There is truth to all these explanations, but the feeling of despair — following a protracted period in which the Left has been unable to have an impact — has made these factors appear more decisive than they actually are. I argue that the downfall of the Israeli Left is largely a result of strategic steps implemented by the Right, which have defeated the former in the struggle for hegemony and leadership in Israeli society. These are steps that can be overturned.

In the last decade, right-wing organizations and parties have adopted new methods, which have been described as “incitement,” “anti-democratic,” “fascist,” “populist” and a “changing of elites.” There are parallel patterns around the world, but in Israel they appeared in the context of a strategic shift, set in motion by the settler movement over a decade ago, toward a “war over hegemony.” The goal of this persistent, calculated initiative is to destroy the Left’s sources of influence and install a right-wing hegemony instead. Since the Left has indeed lost this war, it is expected to continue and expand; the Left has to increase its awareness of this war and find a way to fight back. Its downfall should be understood not as inevitable, but rather as a misstep that can and should be fixed by reorganizing itself and taking strategic steps that can have an impact.

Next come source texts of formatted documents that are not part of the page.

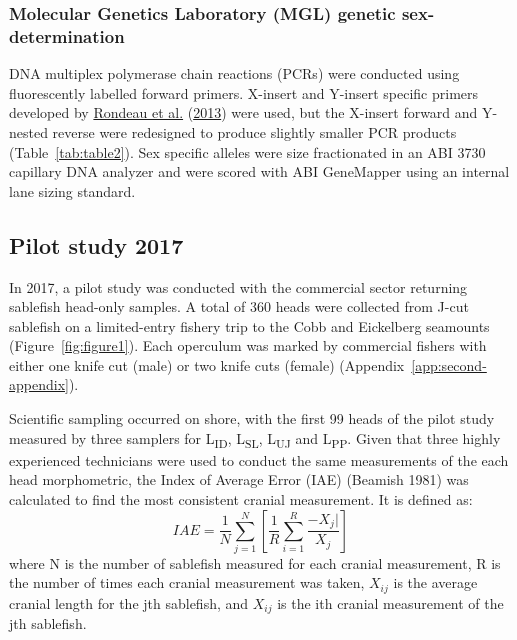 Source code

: \documentclass[12pt]{article}\usepackage[]{graphicx}\usepackage[]{color}
\begin{document}
\hypertarget{molecular-genetics-laboratory-mgl-genetic-sex-determination}{%
\subsubsection{Molecular Genetics Laboratory (MGL) genetic sex-determination}\label{molecular-genetics-laboratory-mgl-genetic-sex-determination}}

DNA multiplex polymerase chain reactions (PCRs) were conducted using fluorescently labelled forward primers. X-insert and Y-insert specific primers developed by \protect\hyperlink{ref-Rondeau2013}{Rondeau et al.} (\protect\hyperlink{ref-Rondeau2013}{2013}) were used, but the X-insert forward and Y-nested reverse were redesigned to produce slightly smaller PCR products (Table~\ref{tab:table2}). Sex specific alleles were size fractionated in an ABI 3730 capillary DNA analyzer and were scored with ABI GeneMapper using an internal lane sizing standard.

\hypertarget{pilot-study-2017}{%
\subsection{Pilot study 2017}\label{pilot-study-2017}}

In 2017, a pilot study was conducted with the commercial sector returning sablefish head-only samples. A total of 360 heads were collected from J-cut sablefish on a limited-entry fishery trip to the Cobb and Eickelberg seamounts (Figure~\ref{fig:figure1}). Each operculum was marked by commercial fishers with either one knife cut (male) or two knife cuts (female) (Appendix~\ref{app:second-appendix}).

Scientific sampling occurred on shore, with the first 99 heads of the pilot study measured by three samplers for L\textsubscript{ID}, L\textsubscript{SL}, L\textsubscript{UJ} and L\textsubscript{PP}. Given that three highly experienced technicians were used to conduct the same measurements of the each head morphometric, the Index of Average Error (IAE) (Beamish 1981) was calculated to find the most consistent cranial measurement. It is defined as: \[
IAE=\frac{1}{N}\sum_{j = 1}^{N}\left[\frac{1}{R}\sum_{i = 1}^{R}\frac{ - X_j|}{X_j}\right]
\] where N is the number of sablefish measured for each cranial measurement, R is the number of times each cranial measurement was taken, \(X_{ij}\) is the average cranial length for the jth sablefish, and \(X_{ij}\) is the ith cranial measurement of the jth sablefish.
\end{document}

The spark that lit the flame of the Right’s hegemony war was the 2005 Gaza Disengagement. It raised the question: how is it possible that the Likud, led by Ariel Sharon, is withdrawing from occupied lands and evacuating settlements? Right-wing thinkers posited that although the Left had lost the trust of voters, it continued to enjoy a disproportionate level of impact in the realm of ideas and values.

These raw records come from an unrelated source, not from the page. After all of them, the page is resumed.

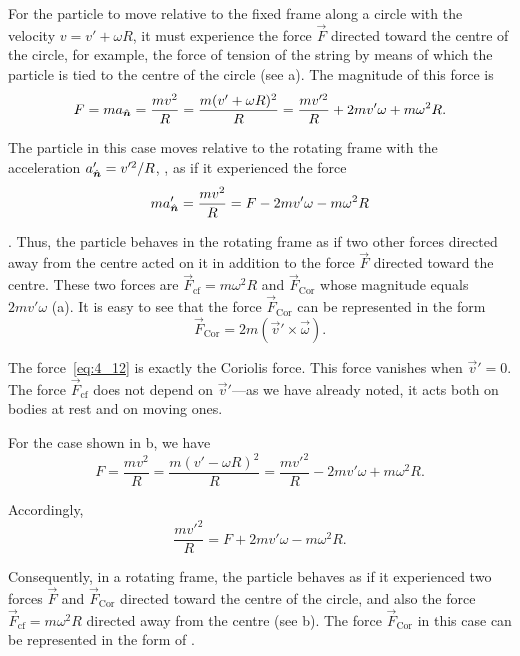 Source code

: For the particle to move relative to the fixed frame along a circle with the velocity $v=v'+\omega R$, it must experience the force $\vec{F}$ directed  toward the centre of the circle, for example, the force of tension of the string by means of which the particle is tied to the centre of the circle (see a). The magnitude of this force is
\begin{equation}\label{eq:4_10}
F = m a_{\hat{\boldsymbol{n}}} = \frac{mv^2}{R} = \frac{m(v'+\omega R)^2}{R} = \frac{mv'^2}{R} + 2mv'\omega + m\omega^2 R.
\end{equation}

\noindent
The particle in this case moves relative to the rotating frame with the acceleration $a_{\hat{\boldsymbol{n}}}'=v'^2/R$, \ie, as if it experienced the force
\begin{equation}\label{eq:4_11}
m a_{\hat{\boldsymbol{n}}}' = \frac{mv^2}{R} = F - 2mv'\omega - m\omega^2 R
\end{equation}

. Thus, the particle behaves in the rotating frame as if two other forces directed away from the centre acted on it in addition to the force $\vec{F}$ directed toward the centre. These two forces are $\vec{F}_{\text{cf}}=m\omega^2 R$ and $\vec{F}_{\text{Cor}}$ whose magnitude equals $2mv'\omega$ (a). It is easy to see that the force $\vec{F}_{\text{Cor}}$ can be represented in the form
\begin{equation}\label{eq:4_12}
\vec{F}_{\text{Cor}} = 2m(\vec{v}'\times\vec{\omega}).
\end{equation}

\noindent
The force~\eqref{eq:4_12} is exactly the Coriolis force. This force vanishes when $\vec{v}'=0$. The force $\vec{F}_{\text{cf}}$ does not depend on $\vec{v}'$---as we have already noted, it acts both on bodies at rest and on moving ones.

For the case shown in b, we have
\begin{equation*}
	F = \frac{mv^2}{R} = \frac{m(v'-\omega R)^2}{R} = \frac{mv'^2}{R} - 2mv'\omega + m\omega^2 R.
\end{equation*}

\noindent
Accordingly,
\begin{equation*}
\frac{mv'^2}{R} = F + 2mv'\omega - m\omega^2 R.
\end{equation*}

\noindent
Consequently, in a rotating frame, the particle behaves as if it experienced two forces $\vec{F}$ and $\vec{F}_{\text{Cor}}$ directed toward the centre of the circle, and also the force $\vec{F}_{\text{cf}}=m\omega^2R$ directed away from the centre (see b). The force $\vec{F}_{\text{Cor}}$ in this case can be represented in the form of .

Israeli soldiers wait as Jewish settlers in Neve Dekalim are escorted from their houses in the Gaza Strip on 18 August 2005. (Nati Shohat/Flash90)
Israeli soldiers wait as Jewish settlers in Neve Dekalim are escorted from their houses in the Gaza Strip on 18 August 2005. (Nati Shohat/Flash90)

Gramsci – but in reverse

Take, for example, an article from the compendium “In the Shadow of the Disengagement” from 2008, which stated the following:

“The centers of power in Israeli society have been left entirely in the hands of the ruling class in Israel (the Jewish-secular-liberal elite). This is true when it comes to the economy, judiciary, courts, media, cinema, theater and television. From time to time … there are elections, but … those who determine what is permitted and prohibited are not elected representatives but legal entities and the ruling groups.”

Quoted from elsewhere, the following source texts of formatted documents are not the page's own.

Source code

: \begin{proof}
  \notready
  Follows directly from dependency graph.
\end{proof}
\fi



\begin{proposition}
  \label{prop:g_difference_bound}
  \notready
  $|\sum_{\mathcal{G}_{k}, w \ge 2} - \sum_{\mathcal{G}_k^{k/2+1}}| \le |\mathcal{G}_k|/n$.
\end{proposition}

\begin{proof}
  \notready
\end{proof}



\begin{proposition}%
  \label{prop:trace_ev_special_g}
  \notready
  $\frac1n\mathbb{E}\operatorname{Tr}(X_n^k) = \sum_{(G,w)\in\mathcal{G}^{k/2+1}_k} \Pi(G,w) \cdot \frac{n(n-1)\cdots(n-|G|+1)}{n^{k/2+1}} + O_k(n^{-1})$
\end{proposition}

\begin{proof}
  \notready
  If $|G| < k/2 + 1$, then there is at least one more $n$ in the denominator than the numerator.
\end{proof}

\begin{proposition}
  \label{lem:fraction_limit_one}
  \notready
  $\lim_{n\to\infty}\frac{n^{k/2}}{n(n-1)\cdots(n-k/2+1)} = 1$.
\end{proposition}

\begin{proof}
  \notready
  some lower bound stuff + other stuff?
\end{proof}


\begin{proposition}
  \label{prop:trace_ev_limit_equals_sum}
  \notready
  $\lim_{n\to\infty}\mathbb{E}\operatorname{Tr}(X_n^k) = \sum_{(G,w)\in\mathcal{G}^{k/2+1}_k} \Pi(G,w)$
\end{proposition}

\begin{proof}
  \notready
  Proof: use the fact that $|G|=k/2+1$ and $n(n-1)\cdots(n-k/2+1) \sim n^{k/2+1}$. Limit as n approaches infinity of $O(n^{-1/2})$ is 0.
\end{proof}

The development of a critical perspective vis-à-vis the extra-governmental sources of influence on the Left led to the conclusion that in addition to an electoral struggle, the settlers have an interest in focusing on the deep structural levels of public influence.

In fact, the Right borrowed the radical left’s line of thinking. Italian Marxist theoretician Antonio Gramsci’s doctrine on hegemony is especially relevant. According to Gramsci, hidden powers are at work behind formal politics, defining what is deemed “right” or “appropriate” in every society. In other words, they determine the framework for the political game. The power to control the definitions of “right” and “appropriate” – what Gramsci calls “intellectual, moral and political hegemony” – tends to be concentrated in the hands of the hegemonic elite. This is a leadership group whose sources of influence are located both within and outside state mechanisms, and in civil society (in his case, Gramsci, a communist, was disturbed by the bourgeoise hegemony).

As such, in order to guarantee the continuation of the settlement enterprise, the settlers need to take the intellectual and moral hegemonic order in Israel into their own hands. For that, it’s not enough for the Likud to win the elections; the settler Right has to wage a long and tedious battle to take control of the nodes of influence in the fields of law, education, media, and culture – thereby weakening the Left’s influence.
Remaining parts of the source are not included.